Bielderman, at a briefing over the weekend, said the impact of the recession was forcing operators to embark on cost-cutting initiatives to enable them keep their operations afloat, adding that the firm has to diversify its operations to reduce pressure on its core business at a time some airlines are either cutting flights or withdrawing their operations from Nigeria.
He said NAHCO had to diversify into freight forwarding as well as setting up an export processing zone to beef up the revenue profile of the group.
In addition, he said, the firm has adopted other strategies including monitoring of fuel consumption and domestication of some mandatory training programmes to reduce operating cost.
The cargo firm boss listed the exit of Aero Airlines from the domestic scene as one of the factors affecting its operations, saying that Aero was indebted to NAHCO. He said the firm might be constraint from pursuing any ambitious expansion plan in other countries in Africa in the meantime, because of the difficulties in securing operational licences.

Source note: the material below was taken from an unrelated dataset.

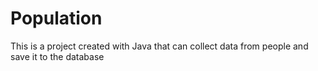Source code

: # Population
This is a project created with Java that can collect data from people and save it to the database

Bielderman said the firm was not directly affected by the challenges in securing foreign exchange because some of its services are paid for in foreign currencies.
He said: ”We are enjoying slight advantages with the challenges others are grappling with as it affects access to foreign exchange. This is because some of our income is generated in dollars, but it is albeit, affecting us in the area of costs. This include payment for insurance premium, procurement of spares and operational equipment as well as expenditure on offshore training.
“We are pursuing drastically a cost cutting strategy by ensuring that some of our training programmes are now done locally.
” The truth is that the economy is generally not doing very well. The recession is not going to isolate anyone. As you may have noticed, many airlines are pulling out of Nigeria. A lot more airlines are reducing the number of their flights into the country. Only recently, the Federal Government had to come out to beg departing foreign airlines to please come back.
This is not the best of times for the aviation sector in Nigeria.
“Even so, as an operator in this sector, we have no doubt that should there be a consolidation exercise in the sector today, NAHCO would be one of the very few companies that would scale through.’’
He said the firm is not losing business, but attracting more clients in the cargo handling value chain, where it is consolidating over 80 per cent of the market share.
He said NAHCO is doing well and not losing any business.
“Let us correct the impression being made out there. We can state without any fear of contradiction that we have gained more businesses. Despite the high volume of misinformation going round, the facts of the situation on the ground stand out that NAHCO now controls 80 per cent of the domestic market, a bigger share than ever before.
“The only local airlines that NAHCO does not handle are Arik and Medview. NAHCO handles every local airline, including Azman Air nationwide. We handle 90 per cent of international market and our market share is still growing.
“The only viable international airlines we do not handle are South African Airways (SAA) and Etihad. This year alone, we have won Meridiana Fly(Italian Airline),Mid-African Airlines, RwandAir, on Abuja – Kigali route; Mainstream Aviation, Cronos – Lagos. Also, all our airline standard ground handling contracts are perfect and in full force.